Add support for targeted sequencing

Mykrobe-tools / mykrobe

Antibiotic resistance prediction in minutes

MIT License

106 stars 27 forks source link

Add support for targeted sequencing #28

Open iqbal-lab opened 5 years ago

iqbal-lab commented 5 years ago

This has been sitting around as a possibility for some time; we should just do it. I propose

Chuck out species id
Update genome size to be lengths of genes in our targets (allow user specification)
Otherwise should run as normal

mbhall88 commented 2 years ago

Do we actually use the genome size? I can't seem to find any reference to it in the code.

iqbal-lab commented 2 years ago

Only to estimate depth somewhere

iqbal-lab commented 2 years ago

This issue should be closed, Mykrobe already supports amplicon sequencing . There's a force option to skip species id, and it works on amplicons afaik

iqbal-lab commented 2 years ago

I'll update properly on Tue

mbhall88 commented 2 years ago

Okay, awesome.

@martinghunt do you know where in the code genome size impacts the depth esimation? I can't seem to see it anywhere...

mbhall88 commented 1 year ago

Okay, have realised targetted/amplicon sequencing isn't really supported.

I have been running mykrobe on some amplicon data where expected median depth should be in the thousands, but am getting estimated median depth of significantly less than that (single digits or low hundreds).

I'm trying to parse the current method for estimating depth, but it is pretty convoluted...

I'll keep digging away to see if I can find the best place to handle this.

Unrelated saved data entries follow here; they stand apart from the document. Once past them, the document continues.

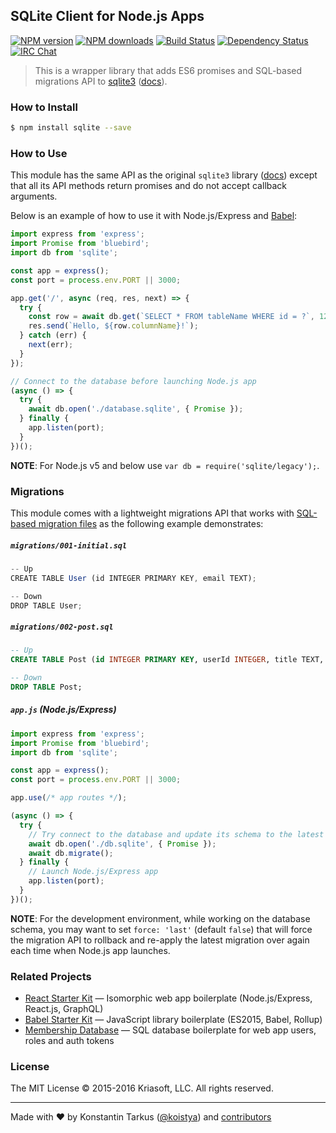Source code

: ## SQLite Client for Node.js Apps

[![NPM version](http://img.shields.io/npm/v/sqlite.svg?style=flat-square)](https://www.npmjs.com/package/sqlite)
[![NPM downloads](http://img.shields.io/npm/dm/sqlite.svg?style=flat-square)](https://www.npmjs.com/package/sqlite)
[![Build Status](http://img.shields.io/travis/kriasoft/node-sqlite/master.svg?style=flat-square)](https://travis-ci.org/kriasoft/node-sqlite)
[![Dependency Status](http://img.shields.io/david/kriasoft/node-sqlite.svg?style=flat-square)](https://david-dm.org/kriasoft/node-sqlite)
[![IRC Chat](http://img.shields.io/badge/IRC_Chat-%23sqlite_%40%20Freenode-blue.svg?style=flat-square)](https://webchat.freenode.net/?channels=sql,sqlite)

> This is a wrapper library that adds ES6 promises and SQL-based migrations API to
> [sqlite3](https://github.com/mapbox/node-sqlite3/) ([docs](https://github.com/mapbox/node-sqlite3/wiki)).


### How to Install

```sh
$ npm install sqlite --save
```


### How to Use

This module has the same API as the original `sqlite3` library ([docs](https://github.com/mapbox/node-sqlite3/wiki/API))
except that all its API methods return promises and do not accept callback arguments.

Below is an example of how to use it with Node.js/Express and [Babel](http://babeljs.io/):

```js
import express from 'express';
import Promise from 'bluebird';
import db from 'sqlite';

const app = express();
const port = process.env.PORT || 3000;

app.get('/', async (req, res, next) => {
  try {
    const row = await db.get(`SELECT * FROM tableName WHERE id = ?`, 123);
    res.send(`Hello, ${row.columnName}!`);
  } catch (err) {
    next(err);
  }
});

// Connect to the database before launching Node.js app
(async () => {
  try {
    await db.open('./database.sqlite', { Promise });
  } finally {
    app.listen(port);
  }
})();
```

**NOTE**: For Node.js v5 and below use `var db = require('sqlite/legacy');`.


### Migrations

This module comes with a lightweight migrations API that works with [SQL-based migration files](https://github.com/kriasoft/node-sqlite/tree/master/migrations)
as the following example demonstrates:

##### `migrations/001-initial.sql`

```js
-- Up
CREATE TABLE User (id INTEGER PRIMARY KEY, email TEXT);

-- Down
DROP TABLE User;
```

##### `migrations/002-post.sql`

```sql
-- Up
CREATE TABLE Post (id INTEGER PRIMARY KEY, userId INTEGER, title TEXT, body TEXT);

-- Down
DROP TABLE Post;
```

##### `app.js` (Node.js/Express)

```js
import express from 'express';
import Promise from 'bluebird';
import db from 'sqlite';

const app = express();
const port = process.env.PORT || 3000;

app.use(/* app routes */);

(async () => {
  try {
    // Try connect to the database and update its schema to the latest version
    await db.open('./db.sqlite', { Promise });
    await db.migrate();
  } finally {
    // Launch Node.js/Express app
    app.listen(port);
  }
})();
```

**NOTE**: For the development environment, while working on the database schema, you may want to set
`force: 'last'` (default `false`) that will force the migration API to rollback and re-apply the
latest migration over again each time when Node.js app launches. 


### Related Projects

* [React Starter Kit](https://github.com/kriasoft/react-starter-kit) — Isomorphic web app boilerplate (Node.js/Express, React.js, GraphQL)
* [Babel Starter Kit](https://github.com/kriasoft/babel-starter-kit) — JavaScript library boilerplate (ES2015, Babel, Rollup)
* [Membership Database](https://github.com/membership/membership.db) — SQL database boilerplate for web app users, roles and auth tokens


### License

The MIT License © 2015-2016 Kriasoft, LLC. All rights reserved.

---
Made with ♥ by Konstantin Tarkus ([@koistya](https://twitter.com/koistya)) and [contributors](https://github.com/kriasoft/node-sqlite/graphs/contributors)
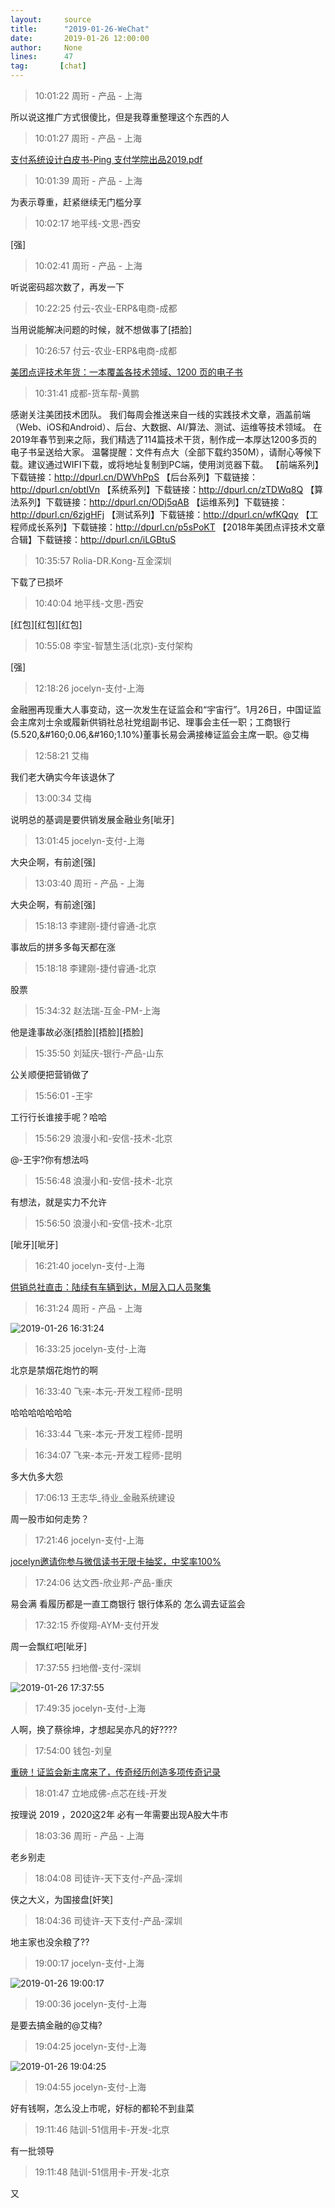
 ```yaml
---
layout:     source 
title:      "2019-01-26-WeChat"
date:       2019-01-26 12:00:00
author:     None
lines:      47 
tag:       [chat]
---
```

> 10:01:22  周珩 - 产品 - 上海  
   
所以说这推广方式很傻比，但是我尊重整理这个东西的人  
   
> 10:01:27  周珩 - 产品 - 上海  
   
[支付系统设计白皮书-Ping  支付学院出品2019.pdf
]()  
   
> 10:01:39  周珩 - 产品 - 上海  
   
为表示尊重，赶紧继续无门槛分享  
   
> 10:02:17  地平线-文思-西安  
   
[强]  
   
> 10:02:41  周珩 - 产品 - 上海  
   
听说密码超次数了，再发一下  
   
> 10:22:25  付云-农业-ERP&电商-成都  
   
当用说能解决问题的时候，就不想做事了[捂脸]  
   
> 10:26:57  付云-农业-ERP&电商-成都  
   
[美团点评技术年货：一本覆盖各技术领域、1200 页的电子书
](http://mp.weixin.qq.com/s?__biz=MjM5NjQ5MTI5OA==&amp;amp;amp;mid=2651750254&amp;amp;amp;idx=1&amp;amp;amp;sn=e6dd550df2eb7c5f4fadda70c75133b9&amp;amp;amp;chksm=bd12a6238a652f35ee058fac530e36a5063f4d9fd57076e92ca8399b5e69e7c84a68b175cd9b&amp;amp;amp;mpshare=1&amp;amp;amp;scene=1&amp;amp;amp;srcid=0126iiN4RUhhQ8wAbyT7k7yM#rd)  
   
> 10:31:41  成都-货车帮-黄鹏  
   
感谢关注美团技术团队。 我们每周会推送来自一线的实践技术文章，涵盖前端（Web、iOS和Android）、后台、大数据、AI/算法、测试、运维等技术领域。  在2019年春节到来之际，我们精选了114篇技术干货，制作成一本厚达1200多页的电子书呈送给大家。  温馨提醒：文件有点大（全部下载约350M），请耐心等候下载。建议通过WIFI下载，或将地址复制到PC端，使用浏览器下载。 【前端系列】下载链接：http://dpurl.cn/DWVhPpS 【后台系列】下载链接：http://dpurl.cn/obtIVn 【系统系列】下载链接：http://dpurl.cn/zTDWq8Q 【算法系列】下载链接：http://dpurl.cn/ODj5qAB 【运维系列】下载链接：http://dpurl.cn/6zjgHFj 【测试系列】下载链接：http://dpurl.cn/wfKQqy 【工程师成长系列】下载链接：http://dpurl.cn/p5sPoKT 【2018年美团点评技术文章合辑】下载链接：http://dpurl.cn/iLGBtuS  
   
> 10:35:57  Rolia-DR.Kong-互金深圳  
   
下载了已损坏  
   
> 10:40:04  地平线-文思-西安  
   
[红包][红包][红包]  
   
> 10:55:08  李宝-智慧生活(北京)-支付架构  
   
[强]  
   
> 12:18:26  jocelyn-支付-上海  
   
金融圈再现重大人事变动，这一次发生在证监会和“宇宙行”。1月26日，中国证监会主席刘士余或履新供销社总社党组副书记、理事会主任一职；工商银行(5.520,&amp;#160;0.06,&amp;#160;1.10%)董事长易会满接棒证监会主席一职。@艾梅   
   
> 12:58:21  艾梅  
   
我们老大确实今年该退休了  
   
> 13:00:34  艾梅  
   
说明总的基调是要供销发展金融业务[呲牙]  
   
> 13:01:45  jocelyn-支付-上海  
   
大央企啊，有前途[强]  
   
> 13:03:40  周珩 - 产品 - 上海  
   
大央企啊，有前途[强]  
   
> 15:18:13  李建刚-捷付睿通-北京  
   
事故后的拼多多每天都在涨  
   
> 15:18:18  李建刚-捷付睿通-北京  
   
股票  
   
> 15:34:32  赵法瑞-互金-PM-上海  
   
他是逢事故必涨[捂脸][捂脸][捂脸]  
   
> 15:35:50  刘延庆-银行-产品-山东  
   
公关顺便把营销做了  
   
> 15:56:01  -王宇  
   
工行行长谁接手呢？哈哈  
   
> 15:56:29  浪漫小和-安信-技术-北京  
   
@-王宇?你有想法吗  
   
> 15:56:48  浪漫小和-安信-技术-北京  
   
有想法，就是实力不允许  
   
> 15:56:50  浪漫小和-安信-技术-北京  
   
[呲牙][呲牙]  
   
> 16:21:40  jocelyn-支付-上海  
   
[供销总社直击：陆续有车辆到达，M层入口人员聚集
](https://m.21jingji.com/article/20190126/herald/10f205978d6ac5353a31b97e63c78ab0.html)  
   
> 16:31:24  周珩 - 产品 - 上海  
   
![2019-01-26 16:31:24](http://static.cocolian.cn/img/20190126_163124.png) 
   
> 16:33:25  jocelyn-支付-上海  
   
北京是禁烟花炮竹的啊  
   
> 16:33:40   飞来-本元-开发工程师-昆明  
   
哈哈哈哈哈哈哈  
   
> 16:33:44   飞来-本元-开发工程师-昆明  
   
> 16:34:07   飞来-本元-开发工程师-昆明  
   
多大仇多大怨  
   
> 17:06:13  王志华_待业_金融系统建设  
   
周一股市如何走势？  
   
> 17:21:46  jocelyn-支付-上海  
   
[jocelyn邀请你参与微信读书无限卡抽奖，中奖率100%
](https://weread.qq.com/wrpage/infinite/lottery?collageId=20918221_20190126&amp;amp;amp;shareVid=20918221)  
   
> 17:24:06  达文西-欣业邦-产品-重庆  
   
易会满 看履历都是一直工商银行 银行体系的 怎么调去证监会  
   
> 17:32:15  乔俊翔-AYM-支付开发  
   
周一会飘红吧[呲牙]  
   
> 17:37:55  扫地僧-支付-深圳  
   
![2019-01-26 17:37:55](http://static.cocolian.cn/img/20190126_173755.png) 
   
> 17:49:35  jocelyn-支付-上海  
   
人啊，换了蔡徐坤，才想起吴亦凡的好????  
   
> 17:54:00  钱包-刘皇  
   
[重磅！证监会新主席来了，传奇经历创造多项传奇记录
](http://mp.weixin.qq.com/s?__biz=MzA3ODE4MzEwOQ==&amp;amp;amp;mid=2650869097&amp;amp;amp;idx=5&amp;amp;amp;sn=5ce7005f555a19cc58b363ab0ef72e8a&amp;amp;amp;chksm=84b302c3b3c48bd537643f1ceecdcbb5e723db0cbc3725a15d22083e1fec24de0f8bb2f32256&amp;amp;amp;mpshare=1&amp;amp;amp;scene=1&amp;amp;amp;srcid=#rd)  
   
> 18:01:47  立地成佛-点芯在线-开发  
   
按理说 2019 ，2020这2年 必有一年需要出现A股大牛市  
   
> 18:03:36  周珩 - 产品 - 上海  
   
老乡别走  
   
> 18:04:08  司徒许-天下支付-产品-深圳  
   
侠之大义，为国接盘[奸笑]  
   
> 18:04:36  司徒许-天下支付-产品-深圳  
   
地主家也没余粮了??  
   
> 19:00:17  jocelyn-支付-上海  
   
![2019-01-26 19:00:17](http://static.cocolian.cn/img/20190126_190017.png) 
   
> 19:00:36  jocelyn-支付-上海  
   
是要去搞金融的@艾梅?  
   
> 19:04:25  jocelyn-支付-上海  
   
![2019-01-26 19:04:25](http://static.cocolian.cn/img/20190126_190425.png) 
   
> 19:04:55  jocelyn-支付-上海  
   
好有钱啊，怎么没上市呢，好标的都轮不到韭菜  
   
> 19:11:46  陆训-51信用卡-开发-北京  
   
有一批领导  
   
> 19:11:48  陆训-51信用卡-开发-北京  
   
又  
   

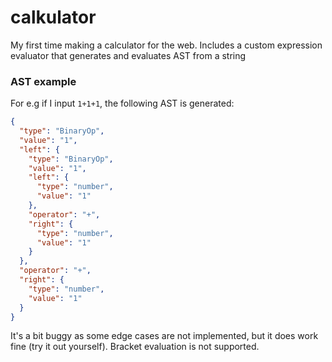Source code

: # calkulator
My first time making a calculator for the web. Includes a custom expression evaluator that generates and evaluates AST from a string

### AST example
For e.g if I input `1+1+1`, the following AST is generated:
```json
{
  "type": "BinaryOp",
  "value": "1",
  "left": {
    "type": "BinaryOp",
    "value": "1",
    "left": {
      "type": "number",
      "value": "1"
    },
    "operator": "+",
    "right": {
      "type": "number",
      "value": "1"
    }
  },
  "operator": "+",
  "right": {
    "type": "number",
    "value": "1"
  }
}
```
It's a bit buggy as some edge cases are not implemented, but it does work fine (try it out yourself).
Bracket evaluation is not supported.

My thoughts are to have an option like --amplicon which optionally takes a fasta reference. If no fasta reference is passed, we use the size of the genes in mykrobe's panel, otherwise we use the sum of sequence lengths in the provided fasta.

Thoughts?

iqbal-lab commented 1 year ago

Sorry @mbhall88 was busy today, will think and reply tomorrow

mbhall88 commented 1 year ago

I've been playing with this locally. It's tricky. It's also extra tricky because the amplicon data I'm working with isn't amplifying entire genes. So lots of the variants have depth of like 0 or 1 and the rest have like 100,000. This ends up skewing the median depth calculation....

Any other thoughts on how to better estimate the depth? I mean, a plot of kmer_counts and cutting out the counts of the first peak and then taking the median of the rest sounds reasonable, but not sure how to do this.